Aus diesem Seminar heraus ist dann unsere Initiative kairos entstanden. Wir sind vor allem Lehramtsstudierende für alle Schularten, aber auch schon fertig ausgebildete Lehrer*innen, die schon lange an Schulen arbeiten.
Wie genau sieht die Weiterbildung aus, die ihr jetzt anbietet?

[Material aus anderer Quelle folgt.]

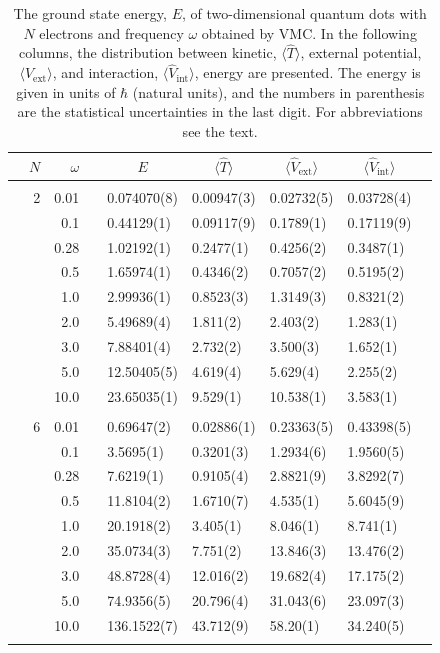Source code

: \begin{table}[H]
	\caption{The ground state energy, $E$, of two-dimensional quantum dots with $N$ electrons and frequency $\omega$ obtained by VMC. In the following columns, the distribution between kinetic, $\langle\hat{T}\rangle$, external potential, $\langle\hat{V}_{\text{ext}}\rangle$, and interaction, $\langle\hat{V}_{\text{int}}\rangle$, energy are presented. The energy is given in units of $\hbar$ (natural units), and the numbers in parenthesis are the statistical uncertainties in the last digit. For abbreviations see the text.}
	\label{tab:splitfrequencyQDVMC}
	\begin{tabularx}{\textwidth}{R{1cm}rrcR{2.3cm}R{2.3cm}R{2.3cm}R{2.3cm}R{1cm}} \hline\hline
		\makecell{\\ \phantom{$N$}} & $N$ & $\omega$ &&  &  &  &  & \\ \hline \\
		&2 & 0.01 && 0.074070(8) & 0.00947(3) & 0.02732(5) & 0.03728(4) \\
		&& 0.1 && 0.44129(1) & 0.09117(9) & 0.1789(1) & 0.17119(9) \\
		&& 0.28 && 1.02192(1) & 0.2477(1) & 0.4256(2) & 0.3487(1) \\
		&& 0.5 && 1.65974(1) & 0.4346(2) & 0.7057(2) & 0.5195(2)\\
		&& 1.0 && 2.99936(1) & 0.8523(3) & 1.3149(3) & 0.8321(2)\\
		&& 2.0 && 5.49689(4) & 1.811(2) & 2.403(2) & 1.283(1) \\
		&& 3.0 && 7.88401(4) & 2.732(2) & 3.500(3) & 1.652(1) \\ 
		&& 5.0 && 12.50405(5) & 4.619(4) & 5.629(4) & 2.255(2) \\
		&& 10.0 && 23.65035(1) & 9.529(1) & 10.538(1) & 3.583(1) \\
		\hline \\
		
		&6 & 0.01 && 0.69647(2) & 0.02886(1) & 0.23363(5) & 0.43398(5) \\
		&& 0.1 && 3.5695(1) & 0.3201(3) & 1.2934(6) & 1.9560(5) \\
		&& 0.28 && 7.6219(1) & 0.9105(4) & 2.8821(9) & 3.8292(7) \\
		&& 0.5 && 11.8104(2) & 1.6710(7) & 4.535(1) & 5.6045(9) \\
		&& 1.0 && 20.1918(2) & 3.405(1) & 8.046(1) & 8.741(1) \\
		&& 2.0 && 35.0734(3) & 7.751(2) & 13.846(3) & 13.476(2) \\
		&& 3.0 && 48.8728(4) & 12.016(2) & 19.682(4) & 17.175(2) \\ 
		&& 5.0 && 74.9356(5) & 20.796(4) & 31.043(6) & 23.097(3) \\
		&& 10.0 && 136.1522(7) & 43.712(9) & 58.20(1) & 34.240(5) \\
		\hline \\
		

\end{tabularx}
\end{table}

Diese Weiterbildung haben wir innerhalb von drei Jahren entwickelt und jetzt startet sie zum ersten Mal. Sie soll an insgesamt acht Wochenenden stattfinden. Es wird ein Einführungs- und ein Abschlusswochenende geben und dazwischen sechs Wochenenden, an denen verschiedene Themenmodule behandelt werden: Demokratie und Partizipation, Lernen und Leistung und Diskriminierung und Inklusion. Während dieser Wochenenden wird es Referent*innen von außerhalb geben, die für Themen, in denen wir uns nicht als Expert*innen fühlen, einen theoretischen Input geben. Es wird aber auch viel Raum für eigene Themen geben, die von den Teilnehmenden eingebracht werden können. Dann wird miteinander entschieden, welche Themen vertieft werden. Außerdem sollen sich Bezugsgruppen bilden, mit denen versucht wird, schon ein kleines Projekt in der Schule umzusetzen. Und dann wird reflektiert, wie das geklappt hat. Es ist also eine Mischung aus der ganzen Gruppe, aber auch den kleinen Bezugsgruppen und jede*m Einzelne*n.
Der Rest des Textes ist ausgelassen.